The amount of undistilled information the operation had collected was indeed amazing.
“There you go,” Krail agreed. “That’s got to be ten dissertations’ worth of research, just waiting for someone to pull it all together. Unlike Macadam, you’re an American citizen and a decorated defender of the state — at least twice now, if my scoring’s correct. I’m sure if you agreed to follow certain, ah, restrictions on public disclosure, we could arrange for you to get it all and write it up for publication any way you want.”
“And you wouldn’t even have to leave home to do it,” Carol added. There was a perceptible hopefulness in her use of the word home.
The offer was tempting to Garner, but it meant scrapping all his efforts to date and following the convenience of data collected under decidedly uncontrolled conditions.
“I’ll have to think about that,” he said. “This one was messy. This one cost all of us a lot and it might be better to forget than to analyze.”

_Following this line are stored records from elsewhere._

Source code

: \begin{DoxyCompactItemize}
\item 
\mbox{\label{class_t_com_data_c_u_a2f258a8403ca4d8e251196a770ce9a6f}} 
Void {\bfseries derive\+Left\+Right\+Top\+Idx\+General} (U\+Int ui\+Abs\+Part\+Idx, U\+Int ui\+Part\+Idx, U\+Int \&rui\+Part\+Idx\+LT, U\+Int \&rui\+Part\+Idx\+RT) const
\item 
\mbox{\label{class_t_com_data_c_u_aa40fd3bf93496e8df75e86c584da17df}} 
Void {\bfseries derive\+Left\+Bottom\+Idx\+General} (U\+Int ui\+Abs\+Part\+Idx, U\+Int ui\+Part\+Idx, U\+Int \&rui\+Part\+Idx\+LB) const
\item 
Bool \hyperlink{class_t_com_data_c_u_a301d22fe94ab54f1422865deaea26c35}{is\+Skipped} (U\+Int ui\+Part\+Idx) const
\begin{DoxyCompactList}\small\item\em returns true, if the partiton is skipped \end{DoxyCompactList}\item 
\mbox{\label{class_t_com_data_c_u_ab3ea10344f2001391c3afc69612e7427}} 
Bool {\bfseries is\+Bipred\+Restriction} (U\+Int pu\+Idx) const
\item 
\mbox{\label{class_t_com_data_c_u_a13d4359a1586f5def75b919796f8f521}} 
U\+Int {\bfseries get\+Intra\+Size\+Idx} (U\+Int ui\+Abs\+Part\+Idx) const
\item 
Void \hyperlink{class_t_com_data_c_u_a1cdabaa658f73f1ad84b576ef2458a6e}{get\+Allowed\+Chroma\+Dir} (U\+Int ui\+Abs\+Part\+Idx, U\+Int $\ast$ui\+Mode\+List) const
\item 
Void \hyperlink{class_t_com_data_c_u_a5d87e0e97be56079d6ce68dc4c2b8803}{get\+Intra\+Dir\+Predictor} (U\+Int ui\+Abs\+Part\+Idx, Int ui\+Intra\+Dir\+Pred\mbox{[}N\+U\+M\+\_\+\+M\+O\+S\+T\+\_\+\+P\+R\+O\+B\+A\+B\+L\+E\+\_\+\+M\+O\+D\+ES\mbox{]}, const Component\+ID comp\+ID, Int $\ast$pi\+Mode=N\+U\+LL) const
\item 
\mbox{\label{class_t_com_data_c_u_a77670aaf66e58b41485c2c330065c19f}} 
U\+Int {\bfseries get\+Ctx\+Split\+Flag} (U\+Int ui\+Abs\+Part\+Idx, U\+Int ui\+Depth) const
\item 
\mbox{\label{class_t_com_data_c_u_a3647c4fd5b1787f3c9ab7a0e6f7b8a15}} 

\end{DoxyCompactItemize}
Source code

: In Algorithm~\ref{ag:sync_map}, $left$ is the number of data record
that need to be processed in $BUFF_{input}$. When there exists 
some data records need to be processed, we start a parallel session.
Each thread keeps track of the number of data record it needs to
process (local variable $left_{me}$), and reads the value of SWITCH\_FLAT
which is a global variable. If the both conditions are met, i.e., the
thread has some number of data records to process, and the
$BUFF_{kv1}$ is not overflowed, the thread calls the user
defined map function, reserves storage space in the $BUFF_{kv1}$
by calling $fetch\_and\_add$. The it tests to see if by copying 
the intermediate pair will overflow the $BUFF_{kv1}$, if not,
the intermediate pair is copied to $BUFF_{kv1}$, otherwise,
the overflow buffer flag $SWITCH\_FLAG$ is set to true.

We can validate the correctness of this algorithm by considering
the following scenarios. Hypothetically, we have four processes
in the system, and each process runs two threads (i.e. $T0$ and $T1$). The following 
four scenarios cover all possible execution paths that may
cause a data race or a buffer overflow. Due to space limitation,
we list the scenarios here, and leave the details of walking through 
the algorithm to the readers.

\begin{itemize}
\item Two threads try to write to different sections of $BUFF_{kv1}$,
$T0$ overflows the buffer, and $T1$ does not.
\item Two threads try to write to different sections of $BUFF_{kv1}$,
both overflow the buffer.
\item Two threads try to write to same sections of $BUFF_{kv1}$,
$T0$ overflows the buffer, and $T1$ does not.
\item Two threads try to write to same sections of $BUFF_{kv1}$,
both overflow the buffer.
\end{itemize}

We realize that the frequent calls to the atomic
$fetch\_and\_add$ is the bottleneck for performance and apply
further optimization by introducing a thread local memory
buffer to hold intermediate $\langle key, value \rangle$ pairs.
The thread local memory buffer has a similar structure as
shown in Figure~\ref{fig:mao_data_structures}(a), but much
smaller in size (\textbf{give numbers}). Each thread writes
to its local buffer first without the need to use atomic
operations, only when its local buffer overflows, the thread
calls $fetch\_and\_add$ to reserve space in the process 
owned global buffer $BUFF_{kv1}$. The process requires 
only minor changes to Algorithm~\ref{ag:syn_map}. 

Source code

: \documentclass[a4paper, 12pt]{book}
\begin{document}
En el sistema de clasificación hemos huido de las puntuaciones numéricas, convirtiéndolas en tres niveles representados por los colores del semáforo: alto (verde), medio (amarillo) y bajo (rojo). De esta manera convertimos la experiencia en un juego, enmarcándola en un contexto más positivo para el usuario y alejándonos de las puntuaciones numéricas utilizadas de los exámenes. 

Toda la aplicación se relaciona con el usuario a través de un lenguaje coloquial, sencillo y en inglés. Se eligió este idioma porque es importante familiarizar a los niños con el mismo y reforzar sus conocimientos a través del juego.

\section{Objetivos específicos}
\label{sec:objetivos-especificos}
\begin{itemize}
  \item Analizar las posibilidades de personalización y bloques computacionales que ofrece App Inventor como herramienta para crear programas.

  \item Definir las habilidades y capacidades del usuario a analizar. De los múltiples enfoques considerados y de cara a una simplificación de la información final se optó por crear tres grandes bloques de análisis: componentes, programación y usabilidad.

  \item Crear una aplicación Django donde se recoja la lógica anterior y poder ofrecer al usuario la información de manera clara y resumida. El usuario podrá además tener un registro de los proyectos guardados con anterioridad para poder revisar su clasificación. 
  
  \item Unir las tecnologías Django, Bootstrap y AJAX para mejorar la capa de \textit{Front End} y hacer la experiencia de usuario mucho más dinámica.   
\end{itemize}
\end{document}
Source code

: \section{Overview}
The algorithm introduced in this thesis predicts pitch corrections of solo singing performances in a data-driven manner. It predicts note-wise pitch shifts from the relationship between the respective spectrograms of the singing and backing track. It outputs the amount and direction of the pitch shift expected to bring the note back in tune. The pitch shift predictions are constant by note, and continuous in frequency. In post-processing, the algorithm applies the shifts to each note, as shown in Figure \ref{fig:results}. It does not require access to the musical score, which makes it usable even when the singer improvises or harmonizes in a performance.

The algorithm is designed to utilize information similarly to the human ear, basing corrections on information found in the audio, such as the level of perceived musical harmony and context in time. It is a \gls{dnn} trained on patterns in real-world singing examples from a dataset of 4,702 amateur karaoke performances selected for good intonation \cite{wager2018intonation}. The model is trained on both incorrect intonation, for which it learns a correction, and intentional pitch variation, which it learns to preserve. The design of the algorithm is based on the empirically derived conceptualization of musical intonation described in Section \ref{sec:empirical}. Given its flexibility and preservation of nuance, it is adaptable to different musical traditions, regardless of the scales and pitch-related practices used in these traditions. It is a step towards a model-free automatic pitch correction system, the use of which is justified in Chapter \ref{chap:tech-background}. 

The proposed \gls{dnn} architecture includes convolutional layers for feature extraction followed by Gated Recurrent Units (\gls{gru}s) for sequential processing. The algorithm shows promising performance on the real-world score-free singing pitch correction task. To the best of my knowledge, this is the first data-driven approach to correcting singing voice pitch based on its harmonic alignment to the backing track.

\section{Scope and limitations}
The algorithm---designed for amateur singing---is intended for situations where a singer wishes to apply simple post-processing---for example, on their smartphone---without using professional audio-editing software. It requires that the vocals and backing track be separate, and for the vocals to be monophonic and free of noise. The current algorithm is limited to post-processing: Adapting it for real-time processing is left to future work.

“Without you and Sergei things would have gotten a lot worse,” Carol offered.
Krail agreed. “There’s no other way to look at it. Brock. We saved countless more from a much worse fate.”
Krail scowled melodramatically, feigning a painful stiffness in his limbs.
“Hard work for a desk jockey like me,” he said to Garner. “We could sure use a guy like you full time. You sure you don’t want to come back to naval intelligence?”
“Positive, Scott,” Garner said. “And I hope you don’t have a fulltime need for this kind of thing or we’re all in a lot of trouble.”
Krail knew exactly what Garner meant — the events of the past few weeks could only have further solidified Garner’s decision to leave the intelligence community in the first place.